Just across the street from the Metropolitan Opera, Pretty Yende recalls having an opening-night blooper when she made her acclaimed debut at the famed New York City opera house in January 2013. “I fell—boom!” says the South African soprano, 29, who was a last-minute replacement as Countess Adèle in Rossini’s Le Comte Ory. “I just remember it was so silent. I could feel everybody breathing; I could feel everybody’s heartbeat. But I snapped out of it—all of the tension that I was feeling just went away. Then they gave me a full standing ovation at the end.”
That was a rare stumble as Yende has scaled to the top of the opera world, from her 2010 sweep of the first prizes at the prestigious Belvedere Singing Competition and her 2011 triumph at Plácido Domingo’s Operalia, the World Opera Competition, to her performances on major stages like La Scala in Milan. After ending 2014 as Rosina in The Barber of Seville at Oslo’s Den Norske Opera, in February she’ll play Lucia in Lucia di Lammermoor at Berlin’s Deutsche Oper.
She’s come a long way from the small South African town of Piet Retief, where—after first singing in church and at family sing-alongs—she discovered opera as a teenager in a British Airways commercial featuring “The Flower Duet” from Léo Delibes’s Lakmé. “I heard the music, and somehow my soul knew what it was, but my mind didn’t know,” says Yende, sipping her caffe latte at Manhattan’s Empire Hotel. “The following day I asked my high school teacher what it was, and he told me it’s called opera. I said, “Is it humanly possible?” and he said, “Of course.” I said, “Well, you need to teach me that.””
Soon her career goal had switched from accountant to opera star—something she couldn’t have imagined before the fall of apartheid in South Africa. “Black people were not allowed to study opera in schools before,” says Yende, who now embraces being a trailblazer in opera circles. “I had to learn to accept that it will be something I will carry with me all the time, because I can’t change the color of my skin. Seeing that minority inspired me more, because I love a challenge. I hardly enjoy comfort zones because I must find out what’s the best in me.”
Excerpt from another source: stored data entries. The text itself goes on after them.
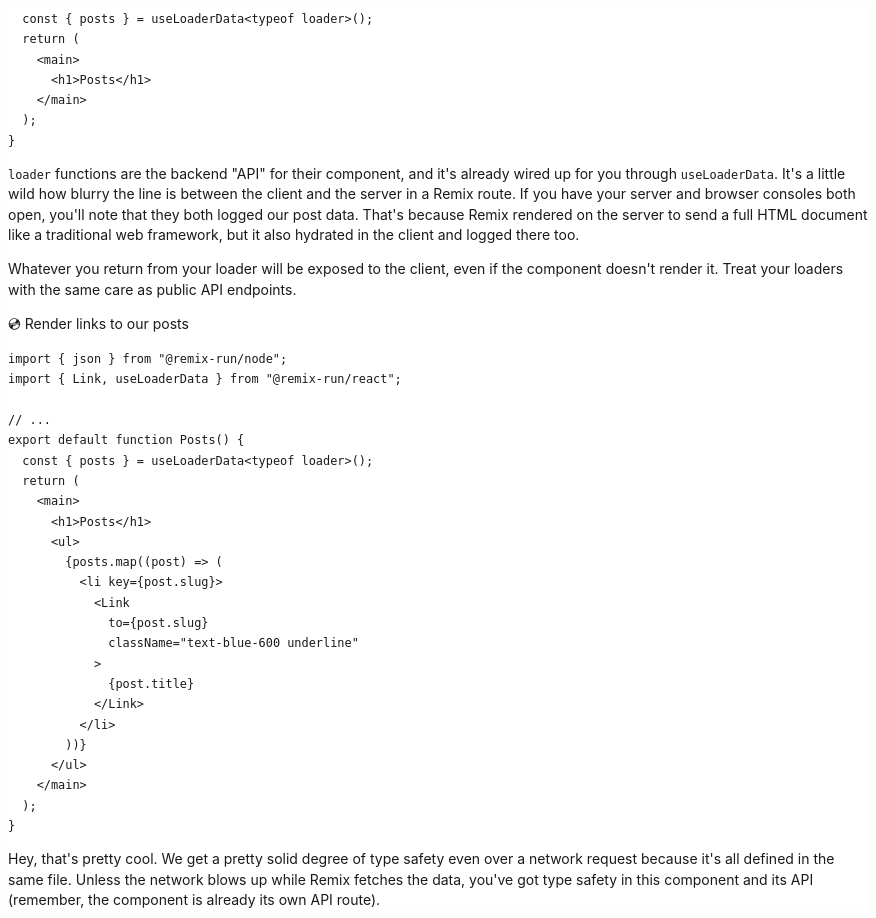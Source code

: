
 ```tsx filename=app/routes/posts._index.tsx lines=[1-2,4-17,20-21]
  const { posts } = useLoaderData<typeof loader>();
  return (
    <main>
      <h1>Posts</h1>
    </main>
  );
}
```

`loader` functions are the backend "API" for their component, and it's already wired up for you through `useLoaderData`. It's a little wild how blurry the line is between the client and the server in a Remix route. If you have your server and browser consoles both open, you'll note that they both logged our post data. That's because Remix rendered on the server to send a full HTML document like a traditional web framework, but it also hydrated in the client and logged there too.

<docs-error>
Whatever you return from your loader will be exposed to the client, even if the component doesn't render it. Treat your loaders with the same care as public API endpoints.
</docs-error>

💿 Render links to our posts

```tsx filename=app/routes/posts._index.tsx lines=[2,10-21] nocopy
import { json } from "@remix-run/node";
import { Link, useLoaderData } from "@remix-run/react";

// ...
export default function Posts() {
  const { posts } = useLoaderData<typeof loader>();
  return (
    <main>
      <h1>Posts</h1>
      <ul>
        {posts.map((post) => (
          <li key={post.slug}>
            <Link
              to={post.slug}
              className="text-blue-600 underline"
            >
              {post.title}
            </Link>
          </li>
        ))}
      </ul>
    </main>
  );
}
```

Hey, that's pretty cool. We get a pretty solid degree of type safety even over a network request because it's all defined in the same file. Unless the network blows up while Remix fetches the data, you've got type safety in this component and its API (remember, the component is already its own API route).


[gitpod]: https://gitpod.io
[gitpod-ready-to-code-image]: https://gitpod.io/#https://github.com/remix-run/indie-stack
[gitpod-ready-to-code]: https://img.shields.io/badge/Gitpod-Ready--to--Code-blue?logo=gitpod
[node-js]: https://nodejs.org
[npm]: https://www.npmjs.com
[vs-code]: https://code.visualstudio.com
[the-stacks-docs]: /pages/stacks
[the-indie-stack]: https://github.com/remix-run/indie-stack
[fly-io]: https://fly.io
[http-localhost-3000]: http://localhost:3000
[screenshot-of-the-app-showing-the-blog-post-link]: https://user-images.githubusercontent.com/1500684/160208939-34fe20ed-3146-4f4b-a68a-d82284339c47.png
[tailwind]: https://tailwindcss.com
[the-styling-guide]: ../guides/styling
[prisma]: https://prisma.io
[http-localhost-3000-posts-admin]: http://localhost:3000/posts/admin
[mdn-request]: https://developer.mozilla.org/en-US/docs/Web/API/Request
[mdn-request-form-data]: https://developer.mozilla.org/en-US/docs/Web/API/Request/formData
[disable-java-script]: https://developer.chrome.com/docs/devtools/javascript/disable
[the-optimistic-ui-guide]: /guides/optimistic-ui
[somewhere]: https://www.youtube.com/watch?v=dQw4w9WgXcQ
Yende—whose offstage style is much more comfortable than the corsets she sometimes wears in costume—will have to keep on hitting those high notes. “I’m booked until 2020,” she says, “so no babies until then!” Nor is this down-to-earth diva looking for a man: “I’m happily single. It is hard to date because I’m always in a city for a month and then I’m gone. It’s one of the sacrifices that I have learned to embrace. Just to play around, it’s not healthy. So I’d rather just wait patiently, knowing that at the right time the right person will come.”